Repeat word for word, please, only the lines from the one that includes "Thus \(\sum a_n" through the final line of the data.
(Beginning of Given data)
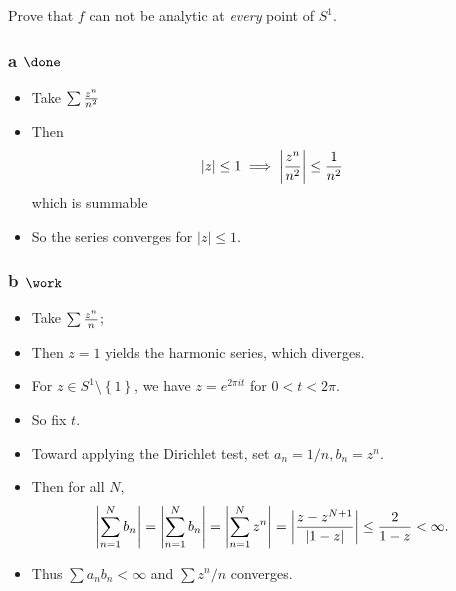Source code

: Prove that \(f\) can not be analytic at \emph{every} point of \(S^1\).


\begin{solution}

\hfill

\begin{concept}

\hfill

\end{concept}

\hypertarget{a-done-1}{%
\subsubsection{\texorpdfstring{a
\(\done\)}{a \textbackslash done}}\label{a-done-1}}

\begin{itemize}
\tightlist
\item
  Take \(\sum {z^n \over n^2}\)
\item
  Then
  \begin{align*}{\left\lvert {z} \right\rvert}\leq 1 \implies {\left\lvert {z^n\over n^2} \right\rvert} \leq {1\over n^2}\end{align*}
  which is summable
\item
  So the series converges for \({\left\lvert {z} \right\rvert}\leq 1\).
\end{itemize}

\hypertarget{b-work-4}{%
\subsubsection{\texorpdfstring{b
\(\work\)}{b \textbackslash work}}\label{b-work-4}}

\begin{itemize}
\item
  Take \(\sum {z^n \over n}\);
\item
  Then \(z=1\) yields the harmonic series, which diverges.
\item
  For \(z\in S^1\setminus\left\{{1}\right\}\), we have
  \(z = e^{2\pi it}\) for \(0<t<2\pi\).
\item
  So fix \(t\).
\item
  Toward applying the Dirichlet test, set \(a_n = 1/n, b_n = z^n\).
\item
  Then for all \(N\),
  \begin{align*}
  {\left\lvert {\sum_{n=1}^N b_n} \right\rvert}
  = {\left\lvert {\sum_{n=1}^N b_n} \right\rvert}
  = {\left\lvert {\sum_{n=1}^N z^n} \right\rvert}
  = {\left\lvert {  {z-z^{N+1} \over {\left\lvert {1 - z} \right\rvert}} } \right\rvert} 
  \leq {2 \over 1-z} < \infty
  .\end{align*}
\item
  Thus \(\sum a_n b_n < \infty\) and \(\sum z^n/n\) converges.
\end{itemize}


\end{solution}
(End of Given data)
The completed task -
  Thus \(\sum a_n b_n < \infty\) and \(\sum z^n/n\) converges.
\end{itemize}


\end{solution}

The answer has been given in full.